From the information above, if we let $G$ represent girls and $B$ represent boys, we have:

- $\mu_{G} = 86, \sigma_{G}=4$

- $\mu_{B} = 81, \sigma_{B} = 3$

The question is asking us for $P(G>B)$ , or the probability of a girl test score being greater than the boy test score. This is equivalent to finding $P(G-B>0)$ , or the probability of a girl test score MINUS the boy test score being greater than 0. And, since the test scores are Normally distributed, we can thus standardize this distribution.

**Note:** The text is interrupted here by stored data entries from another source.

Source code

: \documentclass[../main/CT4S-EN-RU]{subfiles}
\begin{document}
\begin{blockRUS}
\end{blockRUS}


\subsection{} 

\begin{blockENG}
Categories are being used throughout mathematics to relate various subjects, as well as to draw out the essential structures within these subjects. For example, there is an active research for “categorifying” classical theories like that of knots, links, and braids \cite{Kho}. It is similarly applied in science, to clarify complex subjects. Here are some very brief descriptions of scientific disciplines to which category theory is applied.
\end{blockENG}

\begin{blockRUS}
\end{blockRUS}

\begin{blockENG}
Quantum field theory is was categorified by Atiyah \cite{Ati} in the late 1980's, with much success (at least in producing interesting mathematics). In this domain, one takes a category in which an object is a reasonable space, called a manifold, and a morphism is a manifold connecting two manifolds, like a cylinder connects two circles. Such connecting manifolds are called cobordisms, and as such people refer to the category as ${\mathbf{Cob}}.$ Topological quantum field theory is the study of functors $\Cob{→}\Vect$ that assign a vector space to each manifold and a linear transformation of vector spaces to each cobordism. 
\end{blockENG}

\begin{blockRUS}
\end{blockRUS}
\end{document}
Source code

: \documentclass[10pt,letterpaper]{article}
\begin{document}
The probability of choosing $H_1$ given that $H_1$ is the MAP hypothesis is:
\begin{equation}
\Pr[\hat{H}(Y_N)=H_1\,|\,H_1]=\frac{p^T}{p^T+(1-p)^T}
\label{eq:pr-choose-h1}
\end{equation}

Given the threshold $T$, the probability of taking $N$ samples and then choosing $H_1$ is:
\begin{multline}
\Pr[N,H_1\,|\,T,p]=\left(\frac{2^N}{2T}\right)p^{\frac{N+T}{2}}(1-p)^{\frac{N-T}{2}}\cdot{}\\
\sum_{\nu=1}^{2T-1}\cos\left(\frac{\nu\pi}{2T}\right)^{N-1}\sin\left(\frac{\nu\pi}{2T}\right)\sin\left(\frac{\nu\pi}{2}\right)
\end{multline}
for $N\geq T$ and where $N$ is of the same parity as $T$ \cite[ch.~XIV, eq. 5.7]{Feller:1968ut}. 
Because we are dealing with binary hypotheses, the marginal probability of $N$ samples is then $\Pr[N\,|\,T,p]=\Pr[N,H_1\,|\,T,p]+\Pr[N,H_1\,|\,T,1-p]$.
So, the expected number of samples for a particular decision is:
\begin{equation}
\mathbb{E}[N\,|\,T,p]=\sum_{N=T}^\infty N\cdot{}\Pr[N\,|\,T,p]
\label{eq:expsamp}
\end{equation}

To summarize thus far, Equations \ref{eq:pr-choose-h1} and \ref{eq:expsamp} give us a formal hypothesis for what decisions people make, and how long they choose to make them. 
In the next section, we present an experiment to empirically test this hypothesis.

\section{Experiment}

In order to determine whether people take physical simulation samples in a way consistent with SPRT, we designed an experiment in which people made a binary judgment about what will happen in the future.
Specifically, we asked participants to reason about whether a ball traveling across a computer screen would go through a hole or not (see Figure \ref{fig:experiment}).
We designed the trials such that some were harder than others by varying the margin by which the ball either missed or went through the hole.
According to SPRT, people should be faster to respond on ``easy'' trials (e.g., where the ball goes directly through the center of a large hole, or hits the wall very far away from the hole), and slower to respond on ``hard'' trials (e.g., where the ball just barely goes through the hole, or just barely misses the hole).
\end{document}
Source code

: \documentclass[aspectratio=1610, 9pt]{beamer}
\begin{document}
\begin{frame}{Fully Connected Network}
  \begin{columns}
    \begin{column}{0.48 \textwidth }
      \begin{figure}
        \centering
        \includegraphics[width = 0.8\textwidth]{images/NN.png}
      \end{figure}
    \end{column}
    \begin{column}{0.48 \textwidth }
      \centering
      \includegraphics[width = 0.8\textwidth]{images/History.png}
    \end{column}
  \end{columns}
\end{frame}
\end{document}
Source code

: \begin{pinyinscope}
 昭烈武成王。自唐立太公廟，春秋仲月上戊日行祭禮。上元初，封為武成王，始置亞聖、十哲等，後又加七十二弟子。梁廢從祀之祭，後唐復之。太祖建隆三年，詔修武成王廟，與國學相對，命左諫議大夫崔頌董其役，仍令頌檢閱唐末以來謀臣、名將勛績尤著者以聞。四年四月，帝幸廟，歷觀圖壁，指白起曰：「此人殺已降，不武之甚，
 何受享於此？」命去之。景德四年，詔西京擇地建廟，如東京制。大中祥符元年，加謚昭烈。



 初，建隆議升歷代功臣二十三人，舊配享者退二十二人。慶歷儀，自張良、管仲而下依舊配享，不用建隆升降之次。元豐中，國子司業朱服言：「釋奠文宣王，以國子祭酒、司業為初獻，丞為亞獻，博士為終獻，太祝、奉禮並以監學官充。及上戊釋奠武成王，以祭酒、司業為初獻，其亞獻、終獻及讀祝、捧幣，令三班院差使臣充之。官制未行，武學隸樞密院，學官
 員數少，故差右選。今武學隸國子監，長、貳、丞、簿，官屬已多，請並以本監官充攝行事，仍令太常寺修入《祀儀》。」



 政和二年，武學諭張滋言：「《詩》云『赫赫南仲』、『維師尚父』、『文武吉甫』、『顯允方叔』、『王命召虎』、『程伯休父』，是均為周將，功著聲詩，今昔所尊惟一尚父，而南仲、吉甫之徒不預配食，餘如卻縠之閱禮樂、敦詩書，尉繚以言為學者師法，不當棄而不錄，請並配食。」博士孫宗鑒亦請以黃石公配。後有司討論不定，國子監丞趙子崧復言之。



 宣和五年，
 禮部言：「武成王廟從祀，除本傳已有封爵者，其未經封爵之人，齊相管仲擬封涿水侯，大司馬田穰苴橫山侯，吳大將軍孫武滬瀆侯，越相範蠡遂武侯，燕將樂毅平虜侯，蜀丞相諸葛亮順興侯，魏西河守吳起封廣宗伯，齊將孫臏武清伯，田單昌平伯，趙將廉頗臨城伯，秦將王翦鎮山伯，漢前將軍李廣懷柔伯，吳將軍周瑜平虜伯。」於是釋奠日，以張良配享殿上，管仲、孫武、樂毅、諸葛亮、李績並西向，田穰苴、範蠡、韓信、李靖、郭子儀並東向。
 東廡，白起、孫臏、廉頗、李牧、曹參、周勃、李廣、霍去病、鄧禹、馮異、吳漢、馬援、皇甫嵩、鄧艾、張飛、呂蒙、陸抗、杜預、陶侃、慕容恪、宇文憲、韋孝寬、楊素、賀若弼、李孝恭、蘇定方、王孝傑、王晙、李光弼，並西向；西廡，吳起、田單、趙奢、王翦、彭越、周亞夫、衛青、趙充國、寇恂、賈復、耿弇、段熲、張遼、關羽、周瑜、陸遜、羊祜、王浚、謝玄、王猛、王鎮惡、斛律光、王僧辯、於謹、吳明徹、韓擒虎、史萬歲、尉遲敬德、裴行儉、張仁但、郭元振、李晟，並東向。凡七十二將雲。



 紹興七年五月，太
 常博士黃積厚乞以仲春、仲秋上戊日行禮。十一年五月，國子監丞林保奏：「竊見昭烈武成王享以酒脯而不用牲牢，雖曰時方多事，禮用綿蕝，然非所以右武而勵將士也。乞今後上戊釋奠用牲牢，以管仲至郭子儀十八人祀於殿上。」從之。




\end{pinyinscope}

$z = \dfrac{x-\mu}{\sigma} \implies z_{G-B} = \dfrac{x-\mu_{G-B}}{\sigma_{G-B}}$

We can find $\mu_{G-B}$ and $\sigma_{G-B}$ using rules for means and variances.

- $\mu_{G-B} = \mu_{G} - \mu_{B} = 86 - 81 = 5$

- $\sigma_{G-B}^2 = \sigma_{G}^2 + \sigma_{B}^2 = (4)^2 + (3)^2 = 25 \implies \sigma_{G-B} = \sqrt{25} = 5$

Using the above z-score formula, we can standardize this distribution with $x=0$ :

$z_{G-B} = \dfrac{0-5}{5} = -1$ .

Therefore, we have $P(G-B>0)=P(z>-1)$ . Using a z-score table, we have that the area to the left of a z-score of $-1$ is approximately $0.1587$ . However, we want the area GREATER than the z-score of $-1$ , so it would be to the right. Therefore,

$P(G-B>0)=P(z>-1)=1-(0.1587)=0.8413$ .

Rounded to the nearest percent, the probability that a randomly selected girl in your class has a higher test score than a randomly selected boy in your class is $\boxed{84\%}$ .